During the study, the authors reviewed charts of 1,087 HIV+ patients ≥40 years old from the Washington University Virology Clinic, a large urban outpatient centre. Dr Lemuel Nom, of the Washington University School of Medicine – Saint Louis, explained, “Patients were classified according to the 4 statin benefit groups from the guideline: one, those with clinical atherosclerotic cardiovascular disease (ASCVD); two, those with primary hyperlipidaemia (LDL-C ≥190mg/dL); three, individuals 40 to 75 years of age with diabetes and an LDL 70 to 189mg/dL without ASCVD; and four, those 40 to 75 years of age without ASCVD or diabetes, with LDL 70 to 189mg/dL, and with a 10-year ASCVD risk of ≥7.5%.”

Of the patients included in the study, 67.6% were black and 31.4% were white. Additionally, 71.0% of patients were male, 98.3% were on antiretroviral therapy, 86.4% had a suppressed HIV viral load, and 44.9% smoked. The average age of patients was reported as 51.9 years. Comorbidities present in included patients (%) were: hypertension (55.8%), type 2 diabetes mellitus (15.7%), chronic kidney diseases (9.2%), coronary artery disease (5.4%), cerebrovascular disease (3.6%), and peripheral arterial disease (3.4%).

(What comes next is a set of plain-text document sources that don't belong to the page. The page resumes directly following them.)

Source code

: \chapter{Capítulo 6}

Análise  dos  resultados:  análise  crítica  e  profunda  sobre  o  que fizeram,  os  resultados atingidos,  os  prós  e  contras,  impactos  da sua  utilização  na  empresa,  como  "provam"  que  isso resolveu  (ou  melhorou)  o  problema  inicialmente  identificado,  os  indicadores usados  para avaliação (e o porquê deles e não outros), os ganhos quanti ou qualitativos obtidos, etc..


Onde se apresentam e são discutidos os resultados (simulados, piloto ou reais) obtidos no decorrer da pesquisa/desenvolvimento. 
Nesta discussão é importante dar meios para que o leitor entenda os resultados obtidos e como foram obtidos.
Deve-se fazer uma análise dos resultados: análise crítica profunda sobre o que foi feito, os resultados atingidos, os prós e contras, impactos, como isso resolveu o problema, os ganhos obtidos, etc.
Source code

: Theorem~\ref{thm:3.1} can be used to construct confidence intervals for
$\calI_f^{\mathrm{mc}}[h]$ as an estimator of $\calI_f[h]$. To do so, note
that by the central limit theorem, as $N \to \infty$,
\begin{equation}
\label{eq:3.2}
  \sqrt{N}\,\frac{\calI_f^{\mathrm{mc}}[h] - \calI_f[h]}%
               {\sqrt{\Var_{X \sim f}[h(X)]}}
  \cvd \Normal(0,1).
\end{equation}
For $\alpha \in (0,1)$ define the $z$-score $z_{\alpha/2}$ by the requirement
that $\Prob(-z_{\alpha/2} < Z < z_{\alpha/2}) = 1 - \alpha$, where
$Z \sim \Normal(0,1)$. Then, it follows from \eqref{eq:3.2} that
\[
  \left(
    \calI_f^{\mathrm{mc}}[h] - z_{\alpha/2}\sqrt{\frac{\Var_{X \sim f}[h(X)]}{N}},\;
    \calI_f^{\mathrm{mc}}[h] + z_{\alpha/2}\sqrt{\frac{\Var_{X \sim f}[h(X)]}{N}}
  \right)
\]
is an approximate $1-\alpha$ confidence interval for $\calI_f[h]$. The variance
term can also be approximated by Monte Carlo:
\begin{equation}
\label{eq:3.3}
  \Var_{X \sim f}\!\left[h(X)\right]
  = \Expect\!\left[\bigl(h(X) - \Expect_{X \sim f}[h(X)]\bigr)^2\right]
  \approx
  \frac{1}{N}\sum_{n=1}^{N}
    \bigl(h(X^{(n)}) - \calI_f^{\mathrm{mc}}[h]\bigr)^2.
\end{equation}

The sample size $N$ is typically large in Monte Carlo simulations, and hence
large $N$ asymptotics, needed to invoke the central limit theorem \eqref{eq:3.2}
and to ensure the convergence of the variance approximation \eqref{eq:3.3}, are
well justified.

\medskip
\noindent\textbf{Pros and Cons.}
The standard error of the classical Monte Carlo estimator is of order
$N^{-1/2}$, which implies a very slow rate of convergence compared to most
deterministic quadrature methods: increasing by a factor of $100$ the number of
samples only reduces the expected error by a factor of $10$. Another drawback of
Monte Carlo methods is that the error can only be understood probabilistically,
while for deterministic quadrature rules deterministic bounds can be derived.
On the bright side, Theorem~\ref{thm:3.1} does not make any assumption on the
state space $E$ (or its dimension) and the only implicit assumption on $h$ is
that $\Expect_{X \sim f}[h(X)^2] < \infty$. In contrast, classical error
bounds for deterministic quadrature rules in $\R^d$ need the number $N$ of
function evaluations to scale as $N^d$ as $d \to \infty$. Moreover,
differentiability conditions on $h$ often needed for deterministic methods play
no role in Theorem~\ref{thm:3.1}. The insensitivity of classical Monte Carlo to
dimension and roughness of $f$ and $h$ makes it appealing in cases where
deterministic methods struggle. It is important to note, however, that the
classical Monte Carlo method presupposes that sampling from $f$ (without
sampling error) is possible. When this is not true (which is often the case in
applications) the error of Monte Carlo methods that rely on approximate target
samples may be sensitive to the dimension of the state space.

The study authors reported that of the patients who should be classified in Group 1 based on the ACA/AHA guidelines, 78 (64%) were not taking a statin and 43 (36%) were on statin therapy. For Group 2 patients, 5 (56%) were not taking a statin while 4 patients (36%) were – 55 Group 3 patients (51%) were not on a statin while 52 (49%) were. Lastly, 151 patients in Group 4 (71%) were not on a statin while 62 (29%) were.

For each group, the percentage of patients on low-, moderate-, and high-intensity statin doses, respectively, were reported as 30%, 56%, and 14% for Group 1, 29%, 63%, and 8% for Group 3, and 21%, 64%, and 15% for Group 4. For Group 2 patients, 75% were taking high-dose statins while 25% were taking moderate-dose statins.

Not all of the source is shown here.